ANZ Research economist Arindam Chakraborty and Chief Economist for Southeast Asia and India Sanjay Mathur noted in a report that a near-term recovery is improbable due to the repercussions of the corruption scandal.
“We do not foresee a revival in government spending until governance issues are addressed. Both business and household confidence surveys do not indicate significant improvement in spending. Credit growth has decelerated in the last three months, suggesting that the impact of rate cuts has been limited thus far. Overall, it appears that the official 2025 GDP forecast of 5.5–6.5% will not be realized,” they stated.
They now predict the Philippine economy to grow by 4.9% this year, reduced from 5.4% previously, while they also lowered their 2026 forecast to 5% from 5.2% earlier.
Chinabank Research also mentioned that the public construction aspect “may continue to hinder economic growth, as investigations persist and due to the proposed reallocation of some DPWH funding to other priority areas in next year’s national budget.”
“In the fourth quarter, efforts to catch up on government spending could support growth, though natural disasters present risks to consumption activities,” it noted.
Weak economic forecasts and a manageable inflation outlook would provide the Bangko Sentral ng Pilipinas (BSP) with ample opportunity to continue its easing cycle, the analysts suggested.
The ANZ Research economists anticipate two additional 25-basis-point (bp) cuts from the central bank.
Meanwhile, Mr. Dacanay stated that the base case is for a 25-bp reduction at the Monetary Board’s Dec. 11 meeting, but the deceleration opens the possibility for a more significant cut, depending on the U.S. Federal Reserve’s position.

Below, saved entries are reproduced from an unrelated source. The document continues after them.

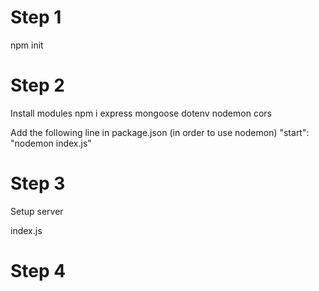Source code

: # Step 1

npm init

# Step 2

Install modules
npm i express mongoose dotenv nodemon cors

Add the following line in package.json (in order to use nodemon)
"start": "nodemon index.js"

# Step 3

Setup server

index.js

# Step 4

In October, the BSP lowered benchmark rates by 25 bps for the fourth consecutive meeting, bringing the policy rate down to 4.75%. It has now reduced borrowing costs by a total of 175 bps since the easing cycle commenced in August 2024.
BSP Governor Eli M. Remolona, Jr. has indicated further easing into the next year to support domestic demand as the corruption situation has impacted investor sentiment and economic outlook.